TSK, mescidin bazı camlarının kırıldığı ve ufak tefek hasarları doğrulayarak, Kur’an parçalandığı iddialarını yalanlar.
**
“Yeni Şafak” yazarı Süleyman Gündüz, köşesinde,
9 Haziran tarihli “Hakikatin bilgisine ulaşmak” başlıklı yazısında,
“Dolmabahçe Camii'nde içki içildi” iddialarını bir de ondan okuduk.
“Çarşamba günü Dolmabahçe Bezmiâlem Valide Sultan Camii'ne gittim… Cami müezzini Fuat Yıldırım olayları yeniden yaşar gibi anlattı; Cumartesi ve Pazar akşamı Dolmabahçe'de biriken göstericilere polis müdahale edince bir grup camiye sığınmak zorunda kalmış. İlk gün yeterli bir zaman bulunduğu için ayakkabıları çıkartarak camiye girmişler. İkinci gün müdahalenin şiddet dozu arttığı için göstericiler can havliyle ayakkabılarını çıkartmadan cami kapısının anahtarını kırarak içeri girmişler. Müezzin Fuat Bey göstericileri sakinleştirmiş, yaralananlara camide tedavi imkânı tanımış. Ne alkol alan ve ne de içen bir kişi görmemiş. Polislerle konuşmuş ve ortalık sakinleşince göstericileri camiden sükûnetle çıkartmış. Son cemaat mahfilindeki pencerede ezik bir bira kutusu kalmış. Oraya nasıl bırakıldığını görmemiş. Olay özetle böyle gelişmiş.”
**
Peygamberimizin Adba adında bir devesi varmış ki, yel gibi koşarmış.

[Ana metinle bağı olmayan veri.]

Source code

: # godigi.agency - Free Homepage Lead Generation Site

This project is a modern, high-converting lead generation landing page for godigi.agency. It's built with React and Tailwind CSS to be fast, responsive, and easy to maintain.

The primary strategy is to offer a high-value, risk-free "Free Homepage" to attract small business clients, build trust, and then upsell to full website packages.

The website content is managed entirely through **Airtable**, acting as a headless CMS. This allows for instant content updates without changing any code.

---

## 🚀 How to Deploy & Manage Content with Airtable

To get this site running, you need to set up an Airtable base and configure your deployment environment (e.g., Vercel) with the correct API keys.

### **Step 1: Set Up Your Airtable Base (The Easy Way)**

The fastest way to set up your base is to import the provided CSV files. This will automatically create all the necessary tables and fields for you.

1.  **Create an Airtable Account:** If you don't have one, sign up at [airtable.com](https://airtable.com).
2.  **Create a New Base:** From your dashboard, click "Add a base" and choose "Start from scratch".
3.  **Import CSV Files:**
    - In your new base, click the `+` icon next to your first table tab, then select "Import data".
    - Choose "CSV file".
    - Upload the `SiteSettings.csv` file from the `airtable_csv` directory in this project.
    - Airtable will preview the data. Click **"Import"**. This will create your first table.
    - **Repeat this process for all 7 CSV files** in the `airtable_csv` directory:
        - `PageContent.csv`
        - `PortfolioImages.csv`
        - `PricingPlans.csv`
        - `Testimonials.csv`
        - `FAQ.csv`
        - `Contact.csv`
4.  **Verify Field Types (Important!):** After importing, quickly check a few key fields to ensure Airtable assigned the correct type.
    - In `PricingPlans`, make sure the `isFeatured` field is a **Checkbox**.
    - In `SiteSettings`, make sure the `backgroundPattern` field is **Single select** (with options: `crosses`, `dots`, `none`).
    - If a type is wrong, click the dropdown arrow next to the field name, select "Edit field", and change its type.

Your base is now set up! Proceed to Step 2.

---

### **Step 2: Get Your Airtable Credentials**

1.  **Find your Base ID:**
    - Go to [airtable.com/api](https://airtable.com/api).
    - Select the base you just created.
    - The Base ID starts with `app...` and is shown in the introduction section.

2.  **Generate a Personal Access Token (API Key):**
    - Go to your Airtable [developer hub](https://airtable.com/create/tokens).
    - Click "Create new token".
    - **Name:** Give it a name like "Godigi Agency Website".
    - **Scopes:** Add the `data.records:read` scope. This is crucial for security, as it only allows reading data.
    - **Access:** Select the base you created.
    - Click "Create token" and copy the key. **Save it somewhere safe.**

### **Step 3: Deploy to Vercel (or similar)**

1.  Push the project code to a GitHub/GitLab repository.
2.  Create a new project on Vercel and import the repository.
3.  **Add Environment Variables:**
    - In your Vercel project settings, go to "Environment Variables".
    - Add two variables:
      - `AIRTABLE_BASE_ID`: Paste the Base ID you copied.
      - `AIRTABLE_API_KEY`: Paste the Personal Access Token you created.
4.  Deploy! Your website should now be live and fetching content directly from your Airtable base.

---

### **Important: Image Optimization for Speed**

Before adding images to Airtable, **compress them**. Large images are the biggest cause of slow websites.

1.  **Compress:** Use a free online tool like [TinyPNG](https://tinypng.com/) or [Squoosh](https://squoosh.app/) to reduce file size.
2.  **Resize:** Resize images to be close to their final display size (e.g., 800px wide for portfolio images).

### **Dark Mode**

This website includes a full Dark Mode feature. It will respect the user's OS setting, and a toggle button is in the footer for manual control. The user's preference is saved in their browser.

Deve yarışlarında birinciliği kaptırmadan bir zaman geçer.
Bir yarışta bedevinin devesi Adba’yı geçerek kazanır.
Alanda uğultular yükselir.
Hz. Muhammed (SAV) ortaya çıkar ve halkı yatıştırır;
-Bu fani dünyada her yükselişin bir alçalışı olacağını unutmamak gerekir.

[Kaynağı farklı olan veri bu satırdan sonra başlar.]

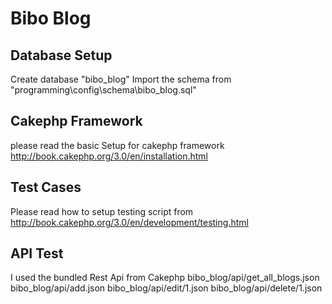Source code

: 
# Bibo Blog

## Database Setup
Create database "bibo_blog"
Import the schema from "programming\config\schema\bibo_blog.sql"

## Cakephp Framework
please read the basic Setup for cakephp framework
http://book.cakephp.org/3.0/en/installation.html

## Test Cases
Please read how to setup testing script from http://book.cakephp.org/3.0/en/development/testing.html

## API Test
I used the bundled Rest Api from Cakephp
bibo_blog/api/get_all_blogs.json
bibo_blog/api/add.json
bibo_blog/api/edit/1.json
bibo_blog/api/delete/1.json
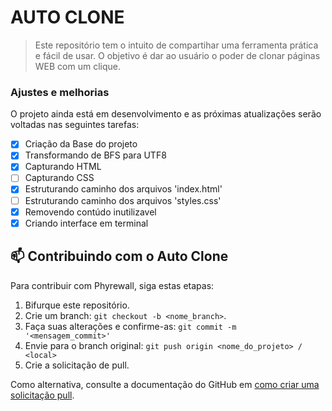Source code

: # AUTO CLONE

> Este repositório tem o intuito de compartihar uma ferramenta prática e fácil de usar. O objetivo é dar ao usuário o poder de clonar páginas WEB com um clique.

### Ajustes e melhorias

O projeto ainda está em desenvolvimento e as próximas atualizações serão voltadas nas seguintes tarefas:

- [x] Criação da Base do projeto
- [x] Transformando de BFS para UTF8
- [x] Capturando HTML
- [ ] Capturando CSS
- [x] Estruturando caminho dos arquivos 'index.html' 
- [ ] Estruturando caminho dos arquivos 'styles.css'
- [X] Removendo contúdo inutilizavel
- [X] Criando interface em terminal

## 📫 Contribuindo com o Auto Clone
Para contribuir com Phyrewall, siga estas etapas:

1. Bifurque este repositório.
2. Crie um branch: `git checkout -b <nome_branch>`.
3. Faça suas alterações e confirme-as: `git commit -m '<mensagem_commit>'`
4. Envie para o branch original: `git push origin <nome_do_projeto> / <local>`
5. Crie a solicitação de pull.

Como alternativa, consulte a documentação do GitHub em [como criar uma solicitação pull](https://help.github.com/en/github/collaborating-with-issues-and-pull-requests/creating-a-pull-request).
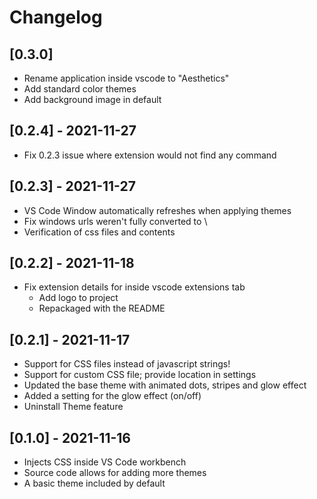 # Changelog

## [0.3.0] 
- Rename application inside vscode to "Aesthetics"
- Add standard color themes 
- Add background image in default 

## [0.2.4] - 2021-11-27
- Fix 0.2.3 issue where extension would not find any command

## [0.2.3] - 2021-11-27
- VS Code Window automatically refreshes when applying themes
- Fix windows urls weren't fully converted to \
- Verification of css files and contents

## [0.2.2] - 2021-11-18
- Fix extension details for inside vscode extensions tab
  - Add logo to project
  - Repackaged with the README

## [0.2.1] - 2021-11-17
- Support for CSS files instead of javascript strings!
- Support for custom CSS file; provide location in settings
- Updated the base theme with animated dots, stripes and glow effect
- Added a setting for the glow effect (on/off)
- Uninstall Theme feature

## [0.1.0] - 2021-11-16
- Injects CSS inside VS Code workbench 
- Source code allows for adding more themes
- A basic theme included by default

Diyerek peygambere yakışan,
peygamberce bir sözle halka öğüt verir.
Bedeviyi kutlar.
Kıssadan hisse…
**
Hz. Ömer r.a. halifelik makamındadır.
Halife, bir gece Medine sokaklarındadır.
Sahabeden bir dostu ile giderken âlem yapılan bir evden
şarkı, türkü sesleri ve kahkahaların yükseldiğini duyunca,
-Bu evde içki içiliyor müdahale edelim, ceza verelim.
Diyerek dostunu uyarır.
Sahabe dostu ise;
-Ya Ömer!
Ulu Tanrı demiş ki; insanların gizli ayıplarını araştırıp ortaya çıkarmayın demektedir. Biz ise bir de bunu yaptığımız gibi bu evi dinliyoruz, hatalarını arıyoruz ve de günah kazanıyoruz.
Halife donar kalır;
-Dost dediğin senin gibi olmalı. Kimse kendi fikrinde inatçı olmamalı.
Diyerek sarılır ve devam eder;
-Asıl ceza uygulanacak biri var ise bizleriz.

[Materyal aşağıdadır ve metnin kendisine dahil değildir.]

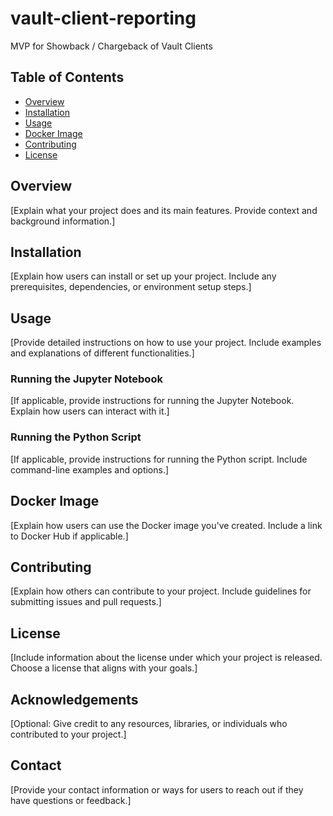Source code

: # vault-client-reporting
MVP for Showback / Chargeback of Vault Clients

## Table of Contents
- [Overview](#overview)
- [Installation](#installation)
- [Usage](#usage)
- [Docker Image](#docker-image)
- [Contributing](#contributing)
- [License](#license)

## Overview
[Explain what your project does and its main features. Provide context and background information.]

## Installation
[Explain how users can install or set up your project. Include any prerequisites, dependencies, or environment setup steps.]

## Usage
[Provide detailed instructions on how to use your project. Include examples and explanations of different functionalities.]

### Running the Jupyter Notebook
[If applicable, provide instructions for running the Jupyter Notebook. Explain how users can interact with it.]

### Running the Python Script
[If applicable, provide instructions for running the Python script. Include command-line examples and options.]

## Docker Image
[Explain how users can use the Docker image you've created. Include a link to Docker Hub if applicable.]

## Contributing
[Explain how others can contribute to your project. Include guidelines for submitting issues and pull requests.]

## License
[Include information about the license under which your project is released. Choose a license that aligns with your goals.]

## Acknowledgements
[Optional: Give credit to any resources, libraries, or individuals who contributed to your project.]

## Contact
[Provide your contact information or ways for users to reach out if they have questions or feedback.]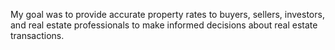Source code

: My goal was to provide accurate property rates to buyers, sellers, investors, and real estate professionals to make informed decisions about real estate transactions.
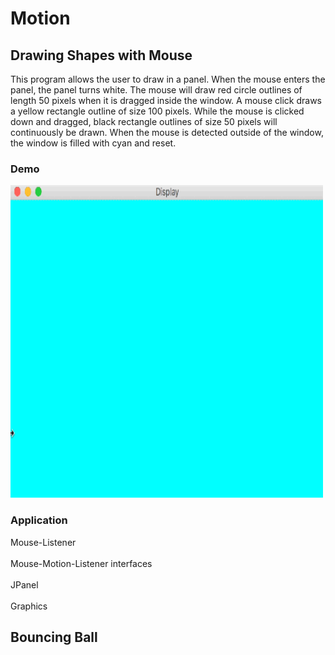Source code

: # Motion

## Drawing Shapes with Mouse
This program allows the user to draw in a panel. When the mouse enters the panel, the panel turns white. The mouse will draw red circle outlines of length 50 pixels when it is dragged inside the window. A mouse click draws a yellow rectangle outline of size 100 pixels. While the mouse is clicked down and dragged, black rectangle outlines of size 50 pixels will continuously be drawn. When the mouse is detected outside of the window, the window is filled with cyan and reset. 

### Demo
<img src="/Demo/Drawing.gif" width="500" height="500"/>

### Application
Mouse-Listener<br/>  
Mouse-Motion-Listener interfaces<br/>  
JPanel<br/>  
Graphics


## Bouncing Ball
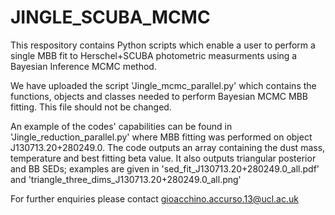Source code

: # JINGLE_SCUBA_MCMC

This respository contains Python scripts which enable a user to perform a single MBB fit to Herschel+SCUBA photometric measurments using a Bayesian Inference MCMC method.

We have uploaded the script 'Jingle_mcmc_parallel.py' which contains the functions, objects and classes needed to perform Bayesian MCMC MBB fitting. This file should not be changed.

An example of the codes' capabilities can be found in 'Jingle_reduction_parallel.py' where MBB fitting was performed on object J130713.20+280249.0. The code outputs an array containing the dust mass, temperature and best fitting beta value. It also outputs triangular posterior and BB SEDs; examples are given in 'sed_fit_J130713.20+280249.0_all.pdf' and 'triangle_three_dims_J130713.20+280249.0_all.png'

For further enquiries please contact gioacchino.accurso.13@ucl.ac.uk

Dediğin gibi bu evi uygunsuzca dinliyoruz, hatalarını arıyoruz ve de günah kazanıyoruz. Haydi kaçalım…
Diyerek oradan hızla uzaklaşırlar.
Ardında Hz. Ömer adaletinden böyle söz ettirmiştir.
Kıssadan hisse…
**
Boyun büken, baş eğen kesime,
Ali kıran, baş kesenlere,
efendimcilere
ibret olsun…
**
Aynı Hz. Ömer der ki;
Kişiliğini makamlarından alanlar,
Makamdan sonra kişiliksiz kalırlar...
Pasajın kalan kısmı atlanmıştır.